Finalmente, (santa) Alicia, la funcionaria que Zeus (español) envió a nuestra embajada para asesorarnos a los expatriados sobre los matices de la ley chilena, decidió ir de paseo a la oficina local con Rosa y Darling para ver qué pasaba con las cotizaciones sociales. Y desde allí me llamó para echarme la bronca: porque resulta que llevo un año haciendo todo mal. Yo tenía que haber pagado un plus al sueldo todos los meses y luego declararlo en Previred. Por eso Rosa era acreedora mía de las cargas familiares de 10 meses, y el Estado chileno estaba esperando que yo declarara haberlas pagado para reembolsarlas, por lo que Previred tenía un saldo favorable para mí. Mientras (santa) Alicia me echaba la bronca, yo prácticamente podia oir a Rosa cuchichear con Darling, yo se lo he dicho muchas veces, pero estos españoles no escuchan…

Al día siguiente, con dos botes de miel delicatessen y un cheque con las cargas atrasadas, más un aguinaldo en concepto de Subnormalidad Hispana en Semana de la Chilenidad, me disculpé con Rosa. Ella fue magnánima en su victoria, y me dijo que siempre había sabido que yo acabaría dándome cuenta del error, que entonces cobraría toda las cargas juntas, y que llevaba tiempo ilusionada con la cantidad de plata que iba a recibir de una vez… y luego se puso a parlotear contenta como una loca, porque se lo había pasado genial en su paseo con Alicia y Darling, de esta última se había hecho amiguita, estaba muy feliz de tener una amiga en el barrio, y empezó a contarme cotilleos de Juancho… a saber los chismes míos que Darling le estará contando a David… y yo mientras tanto haciéndome las tostadas (porque Rosa no puede trabajar y hablar al mismo tiempo) y suspirando. No por el dinero que le acababa de cascar, que el Estado chileno me va a reembolsar en algún momento, en definitiva (no así el aguinaldo de Subnormalidad Hispana en Semana de la Chilenidad, ese lo sufrago yo solita). Sino porque la puñetera tenía razón y yo me había equivocado.

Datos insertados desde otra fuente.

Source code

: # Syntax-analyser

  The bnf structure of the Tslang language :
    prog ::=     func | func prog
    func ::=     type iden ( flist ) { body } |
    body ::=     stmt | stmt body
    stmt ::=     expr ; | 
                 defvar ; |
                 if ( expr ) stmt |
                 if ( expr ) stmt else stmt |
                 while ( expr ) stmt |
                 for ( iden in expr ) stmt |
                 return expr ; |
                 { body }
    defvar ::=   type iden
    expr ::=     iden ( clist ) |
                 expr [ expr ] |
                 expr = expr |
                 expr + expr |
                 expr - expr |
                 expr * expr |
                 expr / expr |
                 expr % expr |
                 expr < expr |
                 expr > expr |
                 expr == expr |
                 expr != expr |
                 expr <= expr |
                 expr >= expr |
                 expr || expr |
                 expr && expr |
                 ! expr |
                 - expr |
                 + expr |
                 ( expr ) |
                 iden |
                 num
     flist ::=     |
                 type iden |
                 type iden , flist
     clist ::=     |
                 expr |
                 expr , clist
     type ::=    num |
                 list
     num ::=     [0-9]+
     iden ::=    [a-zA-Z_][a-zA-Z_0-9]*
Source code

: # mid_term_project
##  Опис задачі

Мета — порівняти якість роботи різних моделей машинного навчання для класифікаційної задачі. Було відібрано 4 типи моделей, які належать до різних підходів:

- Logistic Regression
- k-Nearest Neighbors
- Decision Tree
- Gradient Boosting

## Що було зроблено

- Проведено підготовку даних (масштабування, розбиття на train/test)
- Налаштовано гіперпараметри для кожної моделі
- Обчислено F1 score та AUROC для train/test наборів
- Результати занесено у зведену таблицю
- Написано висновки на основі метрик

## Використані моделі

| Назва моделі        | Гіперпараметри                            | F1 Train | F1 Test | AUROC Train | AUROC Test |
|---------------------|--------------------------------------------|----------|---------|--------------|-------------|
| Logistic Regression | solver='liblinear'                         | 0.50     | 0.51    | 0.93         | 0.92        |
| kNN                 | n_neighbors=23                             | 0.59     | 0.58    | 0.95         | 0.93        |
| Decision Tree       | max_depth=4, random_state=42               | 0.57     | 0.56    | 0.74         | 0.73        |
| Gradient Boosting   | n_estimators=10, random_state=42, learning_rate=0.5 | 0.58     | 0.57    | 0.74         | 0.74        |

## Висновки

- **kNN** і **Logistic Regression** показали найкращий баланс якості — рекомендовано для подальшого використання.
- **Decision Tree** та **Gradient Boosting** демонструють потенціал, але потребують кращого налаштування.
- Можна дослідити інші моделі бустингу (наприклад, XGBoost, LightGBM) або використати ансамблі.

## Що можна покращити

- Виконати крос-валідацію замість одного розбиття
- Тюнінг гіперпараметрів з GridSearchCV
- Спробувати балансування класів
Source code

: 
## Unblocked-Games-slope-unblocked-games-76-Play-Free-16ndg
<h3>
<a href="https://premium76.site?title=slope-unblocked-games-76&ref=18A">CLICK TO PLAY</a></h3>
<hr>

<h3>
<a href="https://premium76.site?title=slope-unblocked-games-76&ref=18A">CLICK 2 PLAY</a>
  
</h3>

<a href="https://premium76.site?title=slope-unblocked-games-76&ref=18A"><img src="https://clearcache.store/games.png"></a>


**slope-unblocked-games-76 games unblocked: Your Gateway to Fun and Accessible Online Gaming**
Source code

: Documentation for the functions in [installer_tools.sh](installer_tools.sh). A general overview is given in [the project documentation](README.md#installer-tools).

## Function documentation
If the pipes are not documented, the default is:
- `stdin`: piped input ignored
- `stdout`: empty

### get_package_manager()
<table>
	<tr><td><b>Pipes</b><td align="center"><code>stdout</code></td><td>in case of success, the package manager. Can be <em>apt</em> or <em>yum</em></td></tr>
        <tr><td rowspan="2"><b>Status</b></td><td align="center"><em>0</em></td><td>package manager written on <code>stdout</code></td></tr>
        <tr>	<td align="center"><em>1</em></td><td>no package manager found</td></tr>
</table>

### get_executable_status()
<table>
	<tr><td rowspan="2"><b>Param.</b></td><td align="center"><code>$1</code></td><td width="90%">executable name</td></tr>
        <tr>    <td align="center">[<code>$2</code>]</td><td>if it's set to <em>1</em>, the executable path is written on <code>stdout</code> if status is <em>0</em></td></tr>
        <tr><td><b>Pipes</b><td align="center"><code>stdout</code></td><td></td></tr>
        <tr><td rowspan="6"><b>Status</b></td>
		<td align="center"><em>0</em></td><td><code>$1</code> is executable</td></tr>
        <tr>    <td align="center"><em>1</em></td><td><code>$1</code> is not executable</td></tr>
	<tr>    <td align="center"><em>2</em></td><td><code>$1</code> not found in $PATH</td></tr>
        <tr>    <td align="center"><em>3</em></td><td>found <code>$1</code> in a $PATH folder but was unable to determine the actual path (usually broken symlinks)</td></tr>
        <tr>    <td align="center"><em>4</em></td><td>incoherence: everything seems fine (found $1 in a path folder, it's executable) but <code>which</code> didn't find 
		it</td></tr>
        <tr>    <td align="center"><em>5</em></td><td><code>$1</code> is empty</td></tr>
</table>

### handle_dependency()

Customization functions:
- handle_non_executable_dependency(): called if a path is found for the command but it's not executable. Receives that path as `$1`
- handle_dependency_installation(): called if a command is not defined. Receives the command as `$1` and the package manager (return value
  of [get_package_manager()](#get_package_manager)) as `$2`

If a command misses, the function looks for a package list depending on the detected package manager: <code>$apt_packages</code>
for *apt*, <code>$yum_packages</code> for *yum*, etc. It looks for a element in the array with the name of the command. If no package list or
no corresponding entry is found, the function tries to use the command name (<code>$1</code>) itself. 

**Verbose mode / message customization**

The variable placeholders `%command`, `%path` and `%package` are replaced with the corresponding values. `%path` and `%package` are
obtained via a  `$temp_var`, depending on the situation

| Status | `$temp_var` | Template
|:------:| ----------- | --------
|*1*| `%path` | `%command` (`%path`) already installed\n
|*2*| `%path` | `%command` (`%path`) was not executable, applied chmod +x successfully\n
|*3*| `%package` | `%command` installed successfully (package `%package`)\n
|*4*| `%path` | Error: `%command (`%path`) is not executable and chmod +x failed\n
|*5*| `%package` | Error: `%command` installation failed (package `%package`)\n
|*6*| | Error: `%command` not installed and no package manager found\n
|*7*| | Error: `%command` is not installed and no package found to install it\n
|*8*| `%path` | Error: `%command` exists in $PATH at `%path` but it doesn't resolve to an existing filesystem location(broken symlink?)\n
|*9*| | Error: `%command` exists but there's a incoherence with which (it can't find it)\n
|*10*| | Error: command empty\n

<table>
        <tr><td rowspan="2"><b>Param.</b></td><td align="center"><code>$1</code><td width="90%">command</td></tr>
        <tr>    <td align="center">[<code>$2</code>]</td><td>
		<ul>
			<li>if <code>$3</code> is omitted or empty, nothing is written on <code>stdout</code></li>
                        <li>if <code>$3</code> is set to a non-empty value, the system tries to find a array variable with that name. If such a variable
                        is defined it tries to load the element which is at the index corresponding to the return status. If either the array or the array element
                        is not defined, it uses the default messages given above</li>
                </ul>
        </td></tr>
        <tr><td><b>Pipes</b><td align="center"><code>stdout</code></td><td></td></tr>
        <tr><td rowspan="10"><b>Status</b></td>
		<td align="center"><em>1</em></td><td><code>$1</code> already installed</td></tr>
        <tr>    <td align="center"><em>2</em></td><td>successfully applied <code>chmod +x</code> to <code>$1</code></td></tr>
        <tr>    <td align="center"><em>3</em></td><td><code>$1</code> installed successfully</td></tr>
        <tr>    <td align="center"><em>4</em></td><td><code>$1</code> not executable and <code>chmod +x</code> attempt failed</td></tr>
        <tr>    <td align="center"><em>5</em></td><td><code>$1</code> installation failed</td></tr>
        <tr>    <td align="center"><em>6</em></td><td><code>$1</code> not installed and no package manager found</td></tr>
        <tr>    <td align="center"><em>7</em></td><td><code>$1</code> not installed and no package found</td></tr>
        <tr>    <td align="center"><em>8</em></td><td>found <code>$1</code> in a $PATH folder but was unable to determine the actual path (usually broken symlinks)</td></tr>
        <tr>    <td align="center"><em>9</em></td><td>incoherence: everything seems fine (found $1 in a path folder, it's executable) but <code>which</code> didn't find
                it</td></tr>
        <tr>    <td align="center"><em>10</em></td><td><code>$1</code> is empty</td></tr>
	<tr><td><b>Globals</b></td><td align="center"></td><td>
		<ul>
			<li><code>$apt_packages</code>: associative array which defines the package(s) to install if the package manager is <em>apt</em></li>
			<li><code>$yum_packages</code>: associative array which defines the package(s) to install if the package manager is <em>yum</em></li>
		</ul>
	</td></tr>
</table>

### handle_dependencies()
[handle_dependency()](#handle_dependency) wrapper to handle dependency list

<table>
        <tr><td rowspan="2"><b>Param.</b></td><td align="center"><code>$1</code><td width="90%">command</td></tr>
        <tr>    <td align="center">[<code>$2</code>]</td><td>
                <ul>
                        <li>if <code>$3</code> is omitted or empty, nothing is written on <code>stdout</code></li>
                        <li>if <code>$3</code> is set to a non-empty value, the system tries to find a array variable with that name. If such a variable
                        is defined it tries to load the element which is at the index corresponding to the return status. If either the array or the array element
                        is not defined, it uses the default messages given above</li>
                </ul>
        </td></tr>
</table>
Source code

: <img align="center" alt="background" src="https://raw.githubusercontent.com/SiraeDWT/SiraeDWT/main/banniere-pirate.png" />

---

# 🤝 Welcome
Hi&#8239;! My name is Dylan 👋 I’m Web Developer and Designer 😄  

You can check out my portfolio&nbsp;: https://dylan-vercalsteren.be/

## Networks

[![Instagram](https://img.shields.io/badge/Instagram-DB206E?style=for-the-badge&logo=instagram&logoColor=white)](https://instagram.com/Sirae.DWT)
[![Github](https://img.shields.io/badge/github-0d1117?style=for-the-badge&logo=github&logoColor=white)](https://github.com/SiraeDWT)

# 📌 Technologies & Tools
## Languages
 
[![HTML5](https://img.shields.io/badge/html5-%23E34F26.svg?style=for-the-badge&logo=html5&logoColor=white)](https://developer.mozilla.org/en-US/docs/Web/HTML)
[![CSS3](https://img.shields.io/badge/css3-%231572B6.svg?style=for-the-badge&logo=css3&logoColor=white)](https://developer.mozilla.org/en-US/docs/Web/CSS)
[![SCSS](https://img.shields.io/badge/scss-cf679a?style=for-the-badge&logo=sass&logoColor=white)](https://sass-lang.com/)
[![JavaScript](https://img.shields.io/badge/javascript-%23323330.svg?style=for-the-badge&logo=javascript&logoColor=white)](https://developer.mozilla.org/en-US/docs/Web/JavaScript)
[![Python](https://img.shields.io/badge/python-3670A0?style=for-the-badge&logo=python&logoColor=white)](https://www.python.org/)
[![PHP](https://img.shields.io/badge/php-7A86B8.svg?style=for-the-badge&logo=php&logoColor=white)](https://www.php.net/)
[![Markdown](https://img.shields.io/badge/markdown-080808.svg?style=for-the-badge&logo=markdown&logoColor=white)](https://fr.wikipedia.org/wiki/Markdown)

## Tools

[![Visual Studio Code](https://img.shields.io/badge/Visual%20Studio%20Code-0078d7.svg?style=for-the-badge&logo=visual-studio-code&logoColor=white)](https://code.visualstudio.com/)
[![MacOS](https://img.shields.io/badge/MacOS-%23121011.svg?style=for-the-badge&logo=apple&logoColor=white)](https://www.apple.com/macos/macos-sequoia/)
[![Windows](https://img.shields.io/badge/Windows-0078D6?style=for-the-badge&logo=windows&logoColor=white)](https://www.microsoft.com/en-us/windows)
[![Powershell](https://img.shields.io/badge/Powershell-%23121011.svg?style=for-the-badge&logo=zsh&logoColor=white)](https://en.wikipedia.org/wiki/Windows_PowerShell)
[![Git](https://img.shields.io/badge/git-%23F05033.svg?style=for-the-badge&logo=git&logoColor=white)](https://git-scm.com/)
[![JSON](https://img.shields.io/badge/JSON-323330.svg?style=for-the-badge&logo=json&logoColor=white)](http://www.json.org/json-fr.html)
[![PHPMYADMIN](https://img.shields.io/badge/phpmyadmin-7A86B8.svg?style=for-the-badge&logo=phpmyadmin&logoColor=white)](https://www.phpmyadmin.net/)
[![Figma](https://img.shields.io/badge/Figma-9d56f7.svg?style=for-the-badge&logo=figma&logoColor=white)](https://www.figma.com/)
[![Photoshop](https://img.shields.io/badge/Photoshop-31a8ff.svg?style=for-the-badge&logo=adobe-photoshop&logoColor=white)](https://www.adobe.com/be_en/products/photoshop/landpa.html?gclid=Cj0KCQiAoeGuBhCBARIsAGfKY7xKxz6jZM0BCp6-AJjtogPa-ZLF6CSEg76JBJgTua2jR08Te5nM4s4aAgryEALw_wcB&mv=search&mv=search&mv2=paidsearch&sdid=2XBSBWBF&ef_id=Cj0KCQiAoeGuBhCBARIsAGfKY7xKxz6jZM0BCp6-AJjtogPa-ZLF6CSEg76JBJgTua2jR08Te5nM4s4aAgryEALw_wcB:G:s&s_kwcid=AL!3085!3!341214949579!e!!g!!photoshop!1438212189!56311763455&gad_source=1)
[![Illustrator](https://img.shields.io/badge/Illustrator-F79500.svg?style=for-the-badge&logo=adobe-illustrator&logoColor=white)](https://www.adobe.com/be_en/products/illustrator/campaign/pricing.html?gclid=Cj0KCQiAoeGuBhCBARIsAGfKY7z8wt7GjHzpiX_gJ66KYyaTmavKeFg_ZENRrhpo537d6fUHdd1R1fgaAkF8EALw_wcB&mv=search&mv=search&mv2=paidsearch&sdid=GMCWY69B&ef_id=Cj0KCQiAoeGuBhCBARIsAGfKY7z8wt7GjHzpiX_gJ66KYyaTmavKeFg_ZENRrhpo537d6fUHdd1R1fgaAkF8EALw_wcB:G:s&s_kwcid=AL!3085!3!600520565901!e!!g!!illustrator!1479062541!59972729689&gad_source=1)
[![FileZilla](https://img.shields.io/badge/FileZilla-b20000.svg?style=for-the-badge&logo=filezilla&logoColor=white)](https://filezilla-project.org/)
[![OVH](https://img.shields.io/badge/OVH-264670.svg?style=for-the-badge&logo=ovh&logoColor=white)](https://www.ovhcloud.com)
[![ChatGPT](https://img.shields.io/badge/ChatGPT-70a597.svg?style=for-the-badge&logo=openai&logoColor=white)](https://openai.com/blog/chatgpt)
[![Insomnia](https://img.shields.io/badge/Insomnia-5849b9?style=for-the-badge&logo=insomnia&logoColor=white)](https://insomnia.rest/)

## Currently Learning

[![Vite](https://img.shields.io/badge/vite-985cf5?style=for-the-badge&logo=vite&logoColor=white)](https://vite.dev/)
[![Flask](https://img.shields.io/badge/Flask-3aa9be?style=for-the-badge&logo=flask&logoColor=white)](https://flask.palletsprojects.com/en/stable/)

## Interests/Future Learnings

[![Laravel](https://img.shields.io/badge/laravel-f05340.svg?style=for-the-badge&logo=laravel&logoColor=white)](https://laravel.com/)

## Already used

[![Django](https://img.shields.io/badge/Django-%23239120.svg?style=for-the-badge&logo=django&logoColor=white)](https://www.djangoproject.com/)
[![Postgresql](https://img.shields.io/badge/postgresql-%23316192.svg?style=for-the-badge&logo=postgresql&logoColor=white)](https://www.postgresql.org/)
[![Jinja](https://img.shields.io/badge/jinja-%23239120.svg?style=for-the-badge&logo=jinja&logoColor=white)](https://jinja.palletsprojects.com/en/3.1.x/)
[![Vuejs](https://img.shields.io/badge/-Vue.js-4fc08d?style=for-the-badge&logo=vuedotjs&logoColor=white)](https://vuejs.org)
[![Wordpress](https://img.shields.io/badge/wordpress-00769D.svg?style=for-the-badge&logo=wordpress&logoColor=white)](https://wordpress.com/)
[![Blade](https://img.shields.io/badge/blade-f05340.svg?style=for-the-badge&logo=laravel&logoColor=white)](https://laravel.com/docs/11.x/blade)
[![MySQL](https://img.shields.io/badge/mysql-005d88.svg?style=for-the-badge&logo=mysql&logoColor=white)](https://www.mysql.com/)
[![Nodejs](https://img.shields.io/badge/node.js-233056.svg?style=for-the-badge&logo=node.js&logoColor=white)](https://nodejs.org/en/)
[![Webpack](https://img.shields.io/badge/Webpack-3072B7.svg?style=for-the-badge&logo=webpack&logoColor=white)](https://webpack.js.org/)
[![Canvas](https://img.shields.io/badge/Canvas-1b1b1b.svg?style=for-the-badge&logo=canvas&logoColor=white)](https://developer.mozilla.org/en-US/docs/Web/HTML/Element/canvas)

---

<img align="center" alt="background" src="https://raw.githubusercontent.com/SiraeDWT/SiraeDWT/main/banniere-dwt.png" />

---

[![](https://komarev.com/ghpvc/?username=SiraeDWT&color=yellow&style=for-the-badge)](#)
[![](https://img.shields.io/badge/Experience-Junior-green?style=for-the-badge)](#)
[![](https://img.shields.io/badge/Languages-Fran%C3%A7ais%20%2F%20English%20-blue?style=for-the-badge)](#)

Y ahora a ver quién la aguanta.

Mi nana Rosa the Pooh

¡No había escrito sobre mi nana! Parecería que Darling ya había agotado el tema de las empleadas domésticas chilenas, pero no, el tema tiene mucha enjundia, y la llegada de Rosa a mi nuevo hogar de Pedro Valdivia Norte es buena prueba de ello.

Rosa tiene apellido mapuche, vino de Concepción con su hija, y cuando fui a España en Navidad me pidió, como único encargo, una biblia especialmente editada en Valencia que había comprado por internet, y que vino a buscar rauda y feliz a mi casa el mismo domingo de mi llegada. Aparte de leer la biblia, a Rosa lo que más le gusta en la vida es hablar, amasar panes y «queques», contarme el precio de las frutas y verduras del mercado de los sábados, y chequear cómo va el huertito que me ha montado en una de las jardineras de la casa. Lo de hablar lo han podido comprobar todas mis visitas de este verano (Violeta jura que la seguía hasta la puerta del cuarto de baño y podía escuchar su charleta mientras se duchaba). Los panes y «queques» los disfrutó sobre todo Leandro, para quien Rosa amasó feliz cada mañana. Y el huertito lo disfruto mientras escribo, que miro por mi ventana la flor que tiene la planta del zapallo, los matorrales de menta y albahaca, y la timidez del cilantro, que al fin se animó a salir. En cambio, a Rosa mi armario le produce reacciones incomprensibles, ha decidido que unos leggins super fashion de Max Mara son en realidad un trapillo para hacer gimnasia, al tiempo que cuelga primorosamente junto con mis trajes de chaqueta, el vestido viejo que me pongo para estar en casa.  Luego Rosa tiene el mismo tic que tienen absolutamente todas las nanas del mundo mundial, la manía de colocar los adornos ladeados. Fue mi amiga Aurora la que me dio la pista, y desde entonces he podido contrastar con distintos amigos: tú pon a una empleada doméstica de Bangkok, Nairobi o Tegucigalpa a limpiar una mesa de café con los típicos librotes de adorno, y ella automáticamente los colocará ladeados, hagan la prueba, no sé porqué no se investiga un hecho globalizador tan asombroso. Pero a pesar de todo ello, me gusta Rosa, hasta me gusta esto de que nada más llegar se sienta a charlar conmigo mientras desayuno (los precios del mercado, que son su obsesión, aunque poco a poco se va soltando con otros temas).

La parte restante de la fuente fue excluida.